Which Open Source Video Apps Use SMP Effectively?
ydrol writes "After building my new Core 2 Quad Q6600 PC, I was ready to unleash video conversion activity the likes of which I had not seen before. However, I was disappointed to discover that a lot of the conversion tools either don't use SMP at all, or don't balance the workload evenly across processors, or require ugly hacks to use SMP (e.g. invoking distributed encoding options). I get the impression that open source projects are a bit slow on the uptake here? Which open source video conversion apps take full native advantage of SMP? (And before you ask, no, I don't want to pick up the code and add SMP support myself, thanks.)"

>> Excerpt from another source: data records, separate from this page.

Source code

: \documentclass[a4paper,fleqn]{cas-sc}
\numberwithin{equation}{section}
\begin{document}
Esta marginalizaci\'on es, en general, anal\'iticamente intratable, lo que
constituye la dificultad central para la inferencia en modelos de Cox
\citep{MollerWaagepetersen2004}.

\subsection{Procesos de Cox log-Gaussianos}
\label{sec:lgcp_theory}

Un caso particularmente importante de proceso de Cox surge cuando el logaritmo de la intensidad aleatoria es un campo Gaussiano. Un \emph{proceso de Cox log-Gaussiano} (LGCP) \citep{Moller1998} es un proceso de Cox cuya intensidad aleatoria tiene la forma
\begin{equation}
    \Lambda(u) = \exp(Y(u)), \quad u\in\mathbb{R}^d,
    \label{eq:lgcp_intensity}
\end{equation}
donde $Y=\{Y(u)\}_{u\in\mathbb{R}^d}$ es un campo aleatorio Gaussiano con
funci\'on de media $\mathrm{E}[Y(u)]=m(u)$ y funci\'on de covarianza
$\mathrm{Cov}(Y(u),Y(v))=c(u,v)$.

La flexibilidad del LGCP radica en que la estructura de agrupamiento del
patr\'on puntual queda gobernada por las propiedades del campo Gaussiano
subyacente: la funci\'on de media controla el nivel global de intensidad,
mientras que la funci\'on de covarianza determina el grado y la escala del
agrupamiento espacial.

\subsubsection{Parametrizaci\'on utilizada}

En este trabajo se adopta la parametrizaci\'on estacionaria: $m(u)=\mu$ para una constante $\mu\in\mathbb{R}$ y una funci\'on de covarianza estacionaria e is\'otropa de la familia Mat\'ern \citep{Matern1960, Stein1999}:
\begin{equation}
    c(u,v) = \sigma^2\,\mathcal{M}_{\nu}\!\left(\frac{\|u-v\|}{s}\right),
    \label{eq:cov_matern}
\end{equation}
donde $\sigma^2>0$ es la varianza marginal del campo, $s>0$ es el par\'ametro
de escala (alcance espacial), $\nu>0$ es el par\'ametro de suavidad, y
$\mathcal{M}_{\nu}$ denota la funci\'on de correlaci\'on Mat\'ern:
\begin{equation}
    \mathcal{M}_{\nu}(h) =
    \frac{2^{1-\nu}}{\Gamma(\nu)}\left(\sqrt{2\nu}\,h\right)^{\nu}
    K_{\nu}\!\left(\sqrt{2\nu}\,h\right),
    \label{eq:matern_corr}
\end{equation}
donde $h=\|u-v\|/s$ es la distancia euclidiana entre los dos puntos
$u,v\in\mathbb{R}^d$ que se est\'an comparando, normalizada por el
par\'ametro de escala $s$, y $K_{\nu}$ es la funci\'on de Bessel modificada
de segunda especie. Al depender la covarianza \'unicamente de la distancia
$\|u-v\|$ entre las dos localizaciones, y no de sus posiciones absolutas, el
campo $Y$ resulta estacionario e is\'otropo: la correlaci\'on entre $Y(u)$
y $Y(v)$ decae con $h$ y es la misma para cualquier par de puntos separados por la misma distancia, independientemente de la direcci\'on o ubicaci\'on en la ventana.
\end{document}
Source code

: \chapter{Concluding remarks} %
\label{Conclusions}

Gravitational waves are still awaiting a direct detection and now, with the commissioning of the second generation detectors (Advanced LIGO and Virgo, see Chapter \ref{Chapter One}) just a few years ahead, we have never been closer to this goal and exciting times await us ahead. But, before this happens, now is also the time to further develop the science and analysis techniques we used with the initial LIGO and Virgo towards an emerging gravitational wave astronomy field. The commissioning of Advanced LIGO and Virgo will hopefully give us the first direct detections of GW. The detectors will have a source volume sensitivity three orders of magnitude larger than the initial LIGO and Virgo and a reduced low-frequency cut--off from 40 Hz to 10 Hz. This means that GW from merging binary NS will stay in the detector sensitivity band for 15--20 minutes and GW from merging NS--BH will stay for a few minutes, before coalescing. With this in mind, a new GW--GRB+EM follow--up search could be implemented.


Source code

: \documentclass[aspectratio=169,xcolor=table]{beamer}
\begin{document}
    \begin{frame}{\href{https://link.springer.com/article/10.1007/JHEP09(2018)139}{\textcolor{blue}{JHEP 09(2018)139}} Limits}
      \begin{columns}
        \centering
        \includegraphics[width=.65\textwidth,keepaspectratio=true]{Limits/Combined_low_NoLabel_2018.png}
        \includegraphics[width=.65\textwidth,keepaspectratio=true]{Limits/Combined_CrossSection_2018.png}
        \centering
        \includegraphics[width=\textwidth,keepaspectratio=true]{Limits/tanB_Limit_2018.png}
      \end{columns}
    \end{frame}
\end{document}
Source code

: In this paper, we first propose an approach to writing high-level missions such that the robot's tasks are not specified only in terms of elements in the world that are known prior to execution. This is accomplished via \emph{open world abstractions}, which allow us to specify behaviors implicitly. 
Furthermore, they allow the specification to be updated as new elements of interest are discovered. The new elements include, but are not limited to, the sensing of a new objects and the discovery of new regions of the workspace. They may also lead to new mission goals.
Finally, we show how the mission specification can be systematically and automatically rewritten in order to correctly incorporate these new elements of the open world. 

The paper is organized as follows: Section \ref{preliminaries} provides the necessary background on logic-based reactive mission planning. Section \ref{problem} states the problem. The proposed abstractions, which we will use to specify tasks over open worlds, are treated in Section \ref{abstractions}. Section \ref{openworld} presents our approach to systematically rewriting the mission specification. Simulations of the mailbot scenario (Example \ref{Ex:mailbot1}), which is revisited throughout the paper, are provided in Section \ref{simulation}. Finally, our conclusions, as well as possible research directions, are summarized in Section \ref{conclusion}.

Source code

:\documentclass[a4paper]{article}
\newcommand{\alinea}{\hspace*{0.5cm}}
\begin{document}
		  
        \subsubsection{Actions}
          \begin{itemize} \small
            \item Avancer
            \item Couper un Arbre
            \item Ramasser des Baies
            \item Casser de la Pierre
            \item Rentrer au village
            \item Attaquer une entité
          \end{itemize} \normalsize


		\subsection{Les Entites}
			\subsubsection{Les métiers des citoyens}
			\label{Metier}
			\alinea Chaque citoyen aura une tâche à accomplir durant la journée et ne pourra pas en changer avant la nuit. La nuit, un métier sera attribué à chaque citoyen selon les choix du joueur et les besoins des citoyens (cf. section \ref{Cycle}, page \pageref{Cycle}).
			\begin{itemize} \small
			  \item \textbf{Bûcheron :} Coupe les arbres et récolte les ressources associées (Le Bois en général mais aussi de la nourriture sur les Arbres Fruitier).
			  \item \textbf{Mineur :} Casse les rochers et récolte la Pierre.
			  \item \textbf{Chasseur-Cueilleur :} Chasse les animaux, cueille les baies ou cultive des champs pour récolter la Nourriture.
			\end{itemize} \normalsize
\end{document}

x264 use slices and scales pretty well across multiple cores. I use it on windows via megui, but you could easily use it in Linux as well. You could use mencoder to pipe out raw video to a fifo and use x264 to do the actual conversion, for instance.
Or just convert 2 videos at once, or 4 for a quad core etc. They did suggest they have lots to convert, and it's a pretty easy way to get all available cores working hard.
And it may or may not be useful to actually rune more than one thread per kernel. It depends on the encoder and application how many threads you shall run, so the best is to test with 1, 2 and 4 threads per kernel.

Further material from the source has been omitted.